На рис. 3.18 приведена блок-схема ЛДМ, выполненного на основе микроскопа «Люмам» (1), сопряженного с микро- ЭВМ (2) и снабженного для удобства настройки телекамерой (3) и телемонитором (4) [84]. Конструкция микроскопа позволила реализовать как дифференциальную, так и однолучевую схемы (путем перекрытия одного из пучков) с подведением зондирующих пучков к объекту либо снизу (/), либо сверху (//). В первом случае фотоприемник (5) регистрирует свет, рассеянный вперед, во втором — назад.
Рис. 3.18. Блок-схема лазерного доплеровского микроскопа
Измерительный объем формируется фокусирующим (б) и приемным (7) объективами и точечной диафрагмой (8), расположенной перед фотоприемником в плоскости изображения. Так, при увеличении объективов 15 х и 30 х и размере диафрагмы 150 мкм продольный размер измерительного объема ALj=7,5 мкм, а поперечный AL2=2,5 мкм. Масштабный коэффициент, связывающий измеряемую скорость с доплеровским сдвигом частоты, составляет 1,3 мкм/(с*Гц).
До попадания на фокусирующий объектив оба пучка проходят через управляемые акустооптические модуляторы (9),
в результате чего они приобретают относительный сдвиг частоты Л/, который может регулироваться в пределах от 102 до 105 Гц. Наличие разности частот у зондирующих пучков делает ЛДМ чувствительным к направлению исследуемого потока и позволяет отстроится от малоинформативных низкочастотных компонентов доплеровского сигнала [14].
Схема обработки фототока после усилителя (12) включает в себя анализатор реального времени типа С4-72 (13) и/или ЭВМ (2), снабженную дисплеем (15), дисководами с гибкими магнитными дисками (16) и плоттером (17). Сигнал на ЭВМ подается после дискретизации через интерфейсные блоки (14), выполненные в стандарте КАМАК- Микроскоп снабжен также видеомагнитофоном (18) для записи телеизображений объекта.
Описанный ЛДМ предназначен главным образом для исследования направленных движений в клетках, однако он имеет более широкую область применений.
С помощью лазерных доплеровских микроскопов получен целый ряд уникальных результатов.
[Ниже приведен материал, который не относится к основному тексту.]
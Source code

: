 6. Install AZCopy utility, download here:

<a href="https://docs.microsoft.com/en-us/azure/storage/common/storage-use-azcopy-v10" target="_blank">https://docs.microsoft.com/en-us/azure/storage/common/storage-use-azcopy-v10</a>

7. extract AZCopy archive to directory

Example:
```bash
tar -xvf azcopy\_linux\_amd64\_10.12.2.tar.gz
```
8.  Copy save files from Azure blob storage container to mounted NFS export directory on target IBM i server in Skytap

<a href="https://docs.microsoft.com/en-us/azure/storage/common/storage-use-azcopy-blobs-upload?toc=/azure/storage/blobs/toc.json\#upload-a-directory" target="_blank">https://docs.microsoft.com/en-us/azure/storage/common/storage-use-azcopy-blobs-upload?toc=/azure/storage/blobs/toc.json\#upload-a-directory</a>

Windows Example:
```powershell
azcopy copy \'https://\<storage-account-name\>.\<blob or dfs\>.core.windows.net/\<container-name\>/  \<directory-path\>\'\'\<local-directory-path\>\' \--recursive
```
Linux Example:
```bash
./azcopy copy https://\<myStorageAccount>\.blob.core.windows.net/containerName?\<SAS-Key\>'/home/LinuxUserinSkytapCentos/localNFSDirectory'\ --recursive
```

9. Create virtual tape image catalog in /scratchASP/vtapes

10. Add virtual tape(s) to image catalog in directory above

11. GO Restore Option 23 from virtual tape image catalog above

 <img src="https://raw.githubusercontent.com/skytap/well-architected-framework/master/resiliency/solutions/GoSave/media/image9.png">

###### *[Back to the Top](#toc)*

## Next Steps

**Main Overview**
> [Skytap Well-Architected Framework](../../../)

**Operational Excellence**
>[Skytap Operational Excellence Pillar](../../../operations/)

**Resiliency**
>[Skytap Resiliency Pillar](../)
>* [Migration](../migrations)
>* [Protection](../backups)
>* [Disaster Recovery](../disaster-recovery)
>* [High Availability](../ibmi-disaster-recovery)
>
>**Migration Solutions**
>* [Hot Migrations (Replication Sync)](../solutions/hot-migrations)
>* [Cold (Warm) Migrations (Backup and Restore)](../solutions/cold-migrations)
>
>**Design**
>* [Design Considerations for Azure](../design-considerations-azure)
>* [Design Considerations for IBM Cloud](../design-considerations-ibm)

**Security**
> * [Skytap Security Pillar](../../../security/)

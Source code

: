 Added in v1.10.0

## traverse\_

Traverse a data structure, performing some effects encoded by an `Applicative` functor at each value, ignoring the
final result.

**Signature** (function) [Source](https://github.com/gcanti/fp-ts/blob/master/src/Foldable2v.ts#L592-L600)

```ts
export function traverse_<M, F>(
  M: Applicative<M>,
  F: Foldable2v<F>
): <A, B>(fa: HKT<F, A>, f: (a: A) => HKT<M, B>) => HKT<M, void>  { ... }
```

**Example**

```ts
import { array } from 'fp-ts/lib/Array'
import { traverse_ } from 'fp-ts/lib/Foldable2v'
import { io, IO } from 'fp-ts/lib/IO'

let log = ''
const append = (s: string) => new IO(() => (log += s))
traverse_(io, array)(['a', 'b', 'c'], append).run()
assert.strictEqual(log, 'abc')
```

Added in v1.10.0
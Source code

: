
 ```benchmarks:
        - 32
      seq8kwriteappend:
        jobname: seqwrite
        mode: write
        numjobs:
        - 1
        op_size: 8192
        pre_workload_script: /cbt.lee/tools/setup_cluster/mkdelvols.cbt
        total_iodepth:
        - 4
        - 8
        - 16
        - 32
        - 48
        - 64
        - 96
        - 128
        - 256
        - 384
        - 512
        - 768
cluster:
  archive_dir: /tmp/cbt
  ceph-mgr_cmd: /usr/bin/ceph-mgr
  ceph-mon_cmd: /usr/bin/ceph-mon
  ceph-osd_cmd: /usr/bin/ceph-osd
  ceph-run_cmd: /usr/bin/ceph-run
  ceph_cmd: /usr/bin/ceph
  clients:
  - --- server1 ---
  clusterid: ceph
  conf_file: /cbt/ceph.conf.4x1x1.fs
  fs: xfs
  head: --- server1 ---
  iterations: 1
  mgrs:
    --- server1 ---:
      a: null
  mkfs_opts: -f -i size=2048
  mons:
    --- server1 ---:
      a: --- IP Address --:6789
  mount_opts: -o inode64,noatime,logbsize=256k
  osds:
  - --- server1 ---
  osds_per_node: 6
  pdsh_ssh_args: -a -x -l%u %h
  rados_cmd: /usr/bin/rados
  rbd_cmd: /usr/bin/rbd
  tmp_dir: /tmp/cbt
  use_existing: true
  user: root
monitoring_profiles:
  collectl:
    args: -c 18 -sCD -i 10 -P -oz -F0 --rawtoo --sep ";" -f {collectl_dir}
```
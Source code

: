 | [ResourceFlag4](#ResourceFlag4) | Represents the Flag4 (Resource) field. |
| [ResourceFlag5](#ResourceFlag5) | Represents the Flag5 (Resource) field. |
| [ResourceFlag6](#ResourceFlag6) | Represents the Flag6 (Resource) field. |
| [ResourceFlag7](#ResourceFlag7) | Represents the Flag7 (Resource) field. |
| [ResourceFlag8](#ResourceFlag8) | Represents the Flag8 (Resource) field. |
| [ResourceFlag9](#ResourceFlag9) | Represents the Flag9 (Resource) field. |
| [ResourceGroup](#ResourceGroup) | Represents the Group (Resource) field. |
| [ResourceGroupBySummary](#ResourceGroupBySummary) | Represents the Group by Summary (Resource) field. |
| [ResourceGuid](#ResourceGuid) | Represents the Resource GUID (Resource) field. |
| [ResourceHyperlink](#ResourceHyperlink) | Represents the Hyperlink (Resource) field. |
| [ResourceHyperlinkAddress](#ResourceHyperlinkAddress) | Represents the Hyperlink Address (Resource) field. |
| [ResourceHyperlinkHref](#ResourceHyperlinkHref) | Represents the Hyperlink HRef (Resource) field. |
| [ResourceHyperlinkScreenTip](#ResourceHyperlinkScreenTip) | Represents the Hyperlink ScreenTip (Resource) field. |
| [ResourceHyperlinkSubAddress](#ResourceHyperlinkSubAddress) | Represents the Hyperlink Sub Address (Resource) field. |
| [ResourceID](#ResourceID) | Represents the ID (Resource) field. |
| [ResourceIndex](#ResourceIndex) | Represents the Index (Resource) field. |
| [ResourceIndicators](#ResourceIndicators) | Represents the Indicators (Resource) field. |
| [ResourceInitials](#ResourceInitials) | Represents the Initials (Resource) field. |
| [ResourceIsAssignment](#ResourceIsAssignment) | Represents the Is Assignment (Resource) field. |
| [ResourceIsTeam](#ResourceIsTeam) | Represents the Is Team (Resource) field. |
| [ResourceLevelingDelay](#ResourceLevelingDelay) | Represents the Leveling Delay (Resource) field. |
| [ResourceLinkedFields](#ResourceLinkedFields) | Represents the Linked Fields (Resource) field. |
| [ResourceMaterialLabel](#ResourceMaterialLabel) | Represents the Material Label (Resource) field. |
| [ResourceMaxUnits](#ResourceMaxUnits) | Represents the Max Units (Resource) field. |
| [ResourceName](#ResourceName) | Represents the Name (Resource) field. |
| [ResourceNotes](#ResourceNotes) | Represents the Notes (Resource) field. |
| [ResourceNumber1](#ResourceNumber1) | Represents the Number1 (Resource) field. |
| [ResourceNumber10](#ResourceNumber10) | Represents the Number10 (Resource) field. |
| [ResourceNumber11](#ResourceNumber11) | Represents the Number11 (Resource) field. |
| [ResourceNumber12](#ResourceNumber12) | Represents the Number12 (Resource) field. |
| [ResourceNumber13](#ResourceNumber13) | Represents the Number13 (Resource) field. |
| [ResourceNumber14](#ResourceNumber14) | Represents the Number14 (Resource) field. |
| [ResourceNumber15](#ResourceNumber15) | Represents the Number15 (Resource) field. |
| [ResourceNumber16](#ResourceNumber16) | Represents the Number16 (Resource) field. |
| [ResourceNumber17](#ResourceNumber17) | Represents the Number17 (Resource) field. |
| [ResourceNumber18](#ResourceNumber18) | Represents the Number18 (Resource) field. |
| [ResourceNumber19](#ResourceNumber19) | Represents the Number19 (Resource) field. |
В частности, зарегистрировано направленное движение частиц внутри одиночных соматических клеток [82], проведено прямое наблюдение накопления б-кристаллина в хрусталиках эмбриона цыпленка [83]. На фоне интенсивного направленного течения протоплазмы в клетках водоросли обнаружена анизотропия коэффициента трансляционной диффузии частиц по разным направлениям внутри клетки [80, 81].
Эти и целый ряд других результатов показывают, что ЛДС и ЛДМ уже стали эффективным средством, способным решать широкий круг задач клеточной биофизики.